Menurut keterangan warga setempat, Laompo bersama istri dan anak-anaknya pergi ke Parepare untuk mengantar mertua mereka yang menjalani kontrol kesehatan di salah satu rumah sakit. Rumah yang baru ditempati itu hanya ditinggali oleh seorang perempuan yang merupakan mertua dari pemilik rumah.
Tak ada yang menyangka, di saat keluarga mencari kesembuhan bagi salah satu anggota, api justru menghanguskan tempat tinggal yang baru mereka bangun dengan susah payah. Bangunan yang semestinya menjadi tempat menyimpan cerita baru itu kini hanya menyisakan puing.
Belum diketahui pasti penyebab pasti kebakaran. Namun, seorang saksi mata bernama Udin mengaku melihat kobaran api pertama kali muncul dari bagian bawah rumah.

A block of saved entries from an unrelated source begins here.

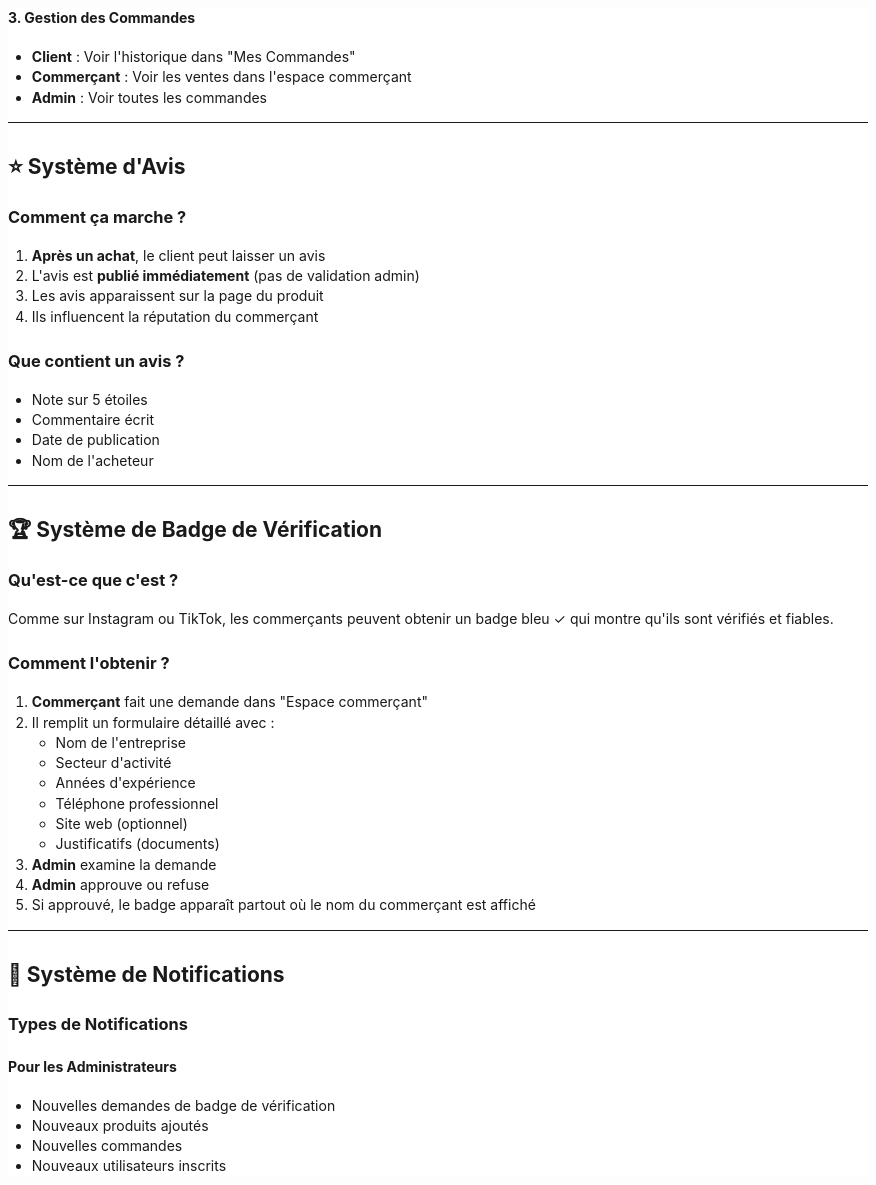 #### 3. **Gestion des Commandes**
- **Client** : Voir l'historique dans "Mes Commandes"
- **Commerçant** : Voir les ventes dans l'espace commerçant
- **Admin** : Voir toutes les commandes

---

## ⭐ Système d'Avis

### Comment ça marche ?
1. **Après un achat**, le client peut laisser un avis
2. L'avis est **publié immédiatement** (pas de validation admin)
3. Les avis apparaissent sur la page du produit
4. Ils influencent la réputation du commerçant

### Que contient un avis ?
- Note sur 5 étoiles
- Commentaire écrit
- Date de publication
- Nom de l'acheteur

---

## 🏆 Système de Badge de Vérification

### Qu'est-ce que c'est ?
Comme sur Instagram ou TikTok, les commerçants peuvent obtenir un badge bleu ✓ qui montre qu'ils sont vérifiés et fiables.

### Comment l'obtenir ?
1. **Commerçant** fait une demande dans "Espace commerçant"
2. Il remplit un formulaire détaillé avec :
   - Nom de l'entreprise
   - Secteur d'activité
   - Années d'expérience
   - Téléphone professionnel
   - Site web (optionnel)
   - Justificatifs (documents)
3. **Admin** examine la demande
4. **Admin** approuve ou refuse
5. Si approuvé, le badge apparaît partout où le nom du commerçant est affiché

---

## 🔔 Système de Notifications

### Types de Notifications

#### Pour les Administrateurs
- Nouvelles demandes de badge de vérification
- Nouveaux produits ajoutés
- Nouvelles commandes
- Nouveaux utilisateurs inscrits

“Api bermula dari bawah rumah,” ujar Udin kepada warga di lokasi kejadian.
Ia menduga sumber api berasal dari aliran listrik pada bagian penetas itik yang berada di sekitar rumah. Dalam hitungan menit, api membesar dan menjalar ke seluruh bagian bangunan.
Warga sekitar yang melihat kejadian langsung berusaha melakukan pertolongan dan pemadaman dengan peralatan seadanya. Namun, api sudah terlanjur menguasai rumah yang terbuat dari material kayu dan semi permanen tersebut.

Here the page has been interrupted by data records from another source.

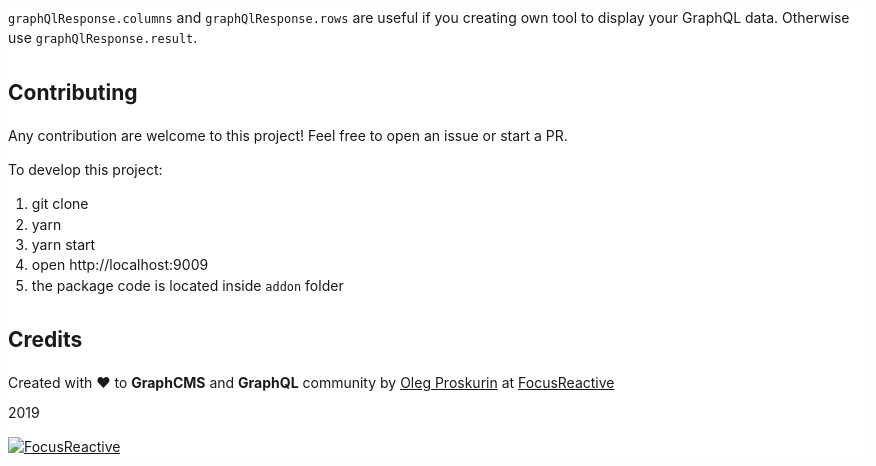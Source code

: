 `graphQlResponse.columns` and `graphQlResponse.rows` are useful if you creating own tool to display your GraphQL data. Otherwise use `graphQlResponse.result`.


## Contributing

Any contribution are welcome to this project! Feel free to open an issue or start a PR.

To develop this project:

1. git clone
2. yarn
3. yarn start
4. open http://localhost:9009
5. the package code is located inside `addon` folder

## Credits

<div align="left" style="height: 16px;">Created with ❤︎ to <b>GraphCMS</b> and <b>GraphQL</b> community by <a href="https://twitter.com/UsulPro">Oleg Proskurin</a> at <a href="https://twitter.com/FocusReactive">FocusReactive</a>
</div>

2019

[![FocusReactive](https://raw.githubusercontent.com/focusreactive/storybook-addon-graphcms/master/docs/focusreactive-logo.svg?sanitize=true)](https://focusreactive.com)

Beruntung, penghuni rumah yang saat itu berada di dalam berhasil menyelamatkan diri. Tidak ada korban jiwa dalam peristiwa tersebut, tetapi seluruh bangunan dan seluruh isi rumah tidak mampu diselamatkan.
Pihak terkait, termasuk kepolisian sektor setempat, masih melakukan penanganan untuk memastikan penyebab pasti kebakaran. Dugaan sementara mengarah pada gangguan aliran listrik pada instalasi penetas itik.
Peristiwa di Baula ini menjadi pengingat bahwa musibah dapat datang tanpa tanda. Ketika pemilik rumah pergi mencari kesembuhan untuk keluarga, api justru datang menghapus tempat mereka pulang. Rumah baru yang dibangun dengan kerja keras dan harapan itu kini hanya tinggal cerita dan puing-puing.